Tragically Beautiful;

I’ve put off writing about the 2866 glow sticks we lit as a tribute to those we lost to suicide, because in truth I have not really been able to put into words my feelings around this. It was a perfect tribute.  The rainbow of colours shinning bright to represent each individual lost, who couldn’t fight their demons anymore. It was instantly recognisable to anyone who witnessed it. Those who came upon us asked questions and through them we were able to begin a conversation on mental health with them and this then sparked the conversation within their own families. Including one mother who was able to explain to her children why we were cracking so many glow sticks. Her eldest daughter understood and appreciated the meaning behind each sticks. Our ultimate goal has always been to get people talking. Opening up about their own mental health journey. Hopefully being able to connect people who need help, with those in their life who really will walk with them through their recovery. Hopefully this connection will help others not to have to go through the same trauma we are.

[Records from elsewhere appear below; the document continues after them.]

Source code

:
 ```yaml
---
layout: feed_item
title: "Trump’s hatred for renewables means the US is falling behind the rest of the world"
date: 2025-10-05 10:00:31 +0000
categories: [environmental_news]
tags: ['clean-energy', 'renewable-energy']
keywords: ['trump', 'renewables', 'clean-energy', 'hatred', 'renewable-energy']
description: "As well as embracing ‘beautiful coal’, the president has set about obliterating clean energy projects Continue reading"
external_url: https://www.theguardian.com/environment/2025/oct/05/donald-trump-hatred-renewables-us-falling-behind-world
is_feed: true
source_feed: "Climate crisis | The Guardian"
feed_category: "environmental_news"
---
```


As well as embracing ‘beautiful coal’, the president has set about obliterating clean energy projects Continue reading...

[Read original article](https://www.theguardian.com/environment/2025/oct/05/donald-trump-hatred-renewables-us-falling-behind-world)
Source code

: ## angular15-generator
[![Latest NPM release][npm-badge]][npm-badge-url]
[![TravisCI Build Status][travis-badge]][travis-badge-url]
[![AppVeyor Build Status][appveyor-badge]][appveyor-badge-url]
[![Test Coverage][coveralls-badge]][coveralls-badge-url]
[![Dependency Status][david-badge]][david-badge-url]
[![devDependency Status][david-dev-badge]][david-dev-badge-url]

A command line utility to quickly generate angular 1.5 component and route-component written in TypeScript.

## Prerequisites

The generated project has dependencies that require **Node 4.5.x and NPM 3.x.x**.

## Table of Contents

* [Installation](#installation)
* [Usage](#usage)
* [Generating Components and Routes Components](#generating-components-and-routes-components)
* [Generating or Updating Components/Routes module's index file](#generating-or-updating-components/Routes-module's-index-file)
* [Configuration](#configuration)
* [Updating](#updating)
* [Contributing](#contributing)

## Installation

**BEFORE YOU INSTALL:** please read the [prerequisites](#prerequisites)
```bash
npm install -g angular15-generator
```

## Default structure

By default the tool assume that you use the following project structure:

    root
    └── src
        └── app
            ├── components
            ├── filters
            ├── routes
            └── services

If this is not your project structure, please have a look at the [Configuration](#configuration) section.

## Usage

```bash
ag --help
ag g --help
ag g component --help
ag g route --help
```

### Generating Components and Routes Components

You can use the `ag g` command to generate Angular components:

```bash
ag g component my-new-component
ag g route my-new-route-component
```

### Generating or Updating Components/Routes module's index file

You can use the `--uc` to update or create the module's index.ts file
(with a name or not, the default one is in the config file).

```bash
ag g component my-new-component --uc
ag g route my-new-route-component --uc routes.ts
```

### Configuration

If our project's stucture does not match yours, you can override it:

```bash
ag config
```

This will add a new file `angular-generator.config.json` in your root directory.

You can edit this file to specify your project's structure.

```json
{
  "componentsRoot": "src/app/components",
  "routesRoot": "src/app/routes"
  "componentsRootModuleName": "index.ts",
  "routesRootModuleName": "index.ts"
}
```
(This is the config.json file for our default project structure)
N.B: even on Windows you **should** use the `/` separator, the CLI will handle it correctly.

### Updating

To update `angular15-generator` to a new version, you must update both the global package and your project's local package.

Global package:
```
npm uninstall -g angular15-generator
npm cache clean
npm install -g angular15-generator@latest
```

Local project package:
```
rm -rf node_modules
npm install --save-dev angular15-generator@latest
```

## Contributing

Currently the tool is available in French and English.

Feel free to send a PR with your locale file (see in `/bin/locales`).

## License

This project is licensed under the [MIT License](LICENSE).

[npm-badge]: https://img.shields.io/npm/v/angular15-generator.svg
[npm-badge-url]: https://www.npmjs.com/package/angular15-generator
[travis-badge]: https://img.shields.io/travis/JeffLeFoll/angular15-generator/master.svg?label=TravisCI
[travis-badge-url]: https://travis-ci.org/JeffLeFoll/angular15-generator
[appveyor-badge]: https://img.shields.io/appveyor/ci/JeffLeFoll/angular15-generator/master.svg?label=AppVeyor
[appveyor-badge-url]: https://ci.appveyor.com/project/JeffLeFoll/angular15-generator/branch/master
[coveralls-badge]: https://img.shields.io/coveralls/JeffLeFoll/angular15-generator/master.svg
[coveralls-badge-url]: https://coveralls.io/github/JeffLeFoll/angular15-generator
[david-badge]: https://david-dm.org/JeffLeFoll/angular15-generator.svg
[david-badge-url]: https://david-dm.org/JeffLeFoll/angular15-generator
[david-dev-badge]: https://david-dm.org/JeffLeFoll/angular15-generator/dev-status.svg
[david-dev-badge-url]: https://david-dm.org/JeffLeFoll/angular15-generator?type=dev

For us one of those sticks represented someone dearly loved and lost. One of those glow sticks was for him. So as I looked over the butterfly a combination of emotions invaded my senses. When I came up with the idea it was easier to think of the number. I never really associated the glow sticks with Kyle. Standing there looking at the finished mammoth butterfly there was no way I could not think about one of those lights being his. His light and spirit was shinning bright on the dark sand that night. It was over whelming. My husband managed to put into words a clear definition of this tribute. Tragically Beautiful. He was right. I’m honoured to be able to do it. But I’m also sad that there was a need to do it. We both knew and realised we would be doing this again. We knew we couldn’t stop speaking for the dead. Bringing their beautiful story alive one more time for everyone to see. Unfortunately it needs to be done again next year. I personally know two people who have lost someone this year. We are looking forward to the year when we will never have to crack another glow stick for those we lost to suicide.
My husband has been able to describe the night and the meaning behind the tribute perfectly. These are his words:

“On a cool, slightly breezy Saturday evening in October, on a beach in North Wollongong, we came together to light 2866 glow sticks. One for each lost soul. One for each family mourning and having to travel the same path we are on. One stick for each suicide combining to form one picture of light.
For a few hours on that dark and quiet beach, each glow stick came to life. Every warm radiation representing a soul gone from this earth but most definitely, not forgotten. A powerful metaphor where each glow stick formed the ribbon for suicide loss and bereavement, morphing into a big and beautiful butterfly, representing rebirth and new life. Those of us who are left to carry on are forever changed, often seeing each day as a challenge and we are unable to get over the tragic loss.
Through us and our actions, their memory will continue. Their light will shine on. As we lit the individual sticks our thoughts  went to each and every family that mourns. Not only from last year, but for all of those who are missing someone because of suicide.
Please know that your fight is recognised. Your memories keep those who have departed alive. We hope you feel the power of each vivid light wrap around you all.
Shine on!”

Please help us Break the Silence on mental health. Share the above video with those you know. Help let their memory live on through you. Begin a conversation with your family and friends. Help make it OK too:

“REACH OUT, REMEMBER THE LOST, SAY THE WORD’

Someone YOU know is today fighting mental illness.

Someone YOU know today wants to help you get help.

Someone You know today is struggling with the loss of a loved one.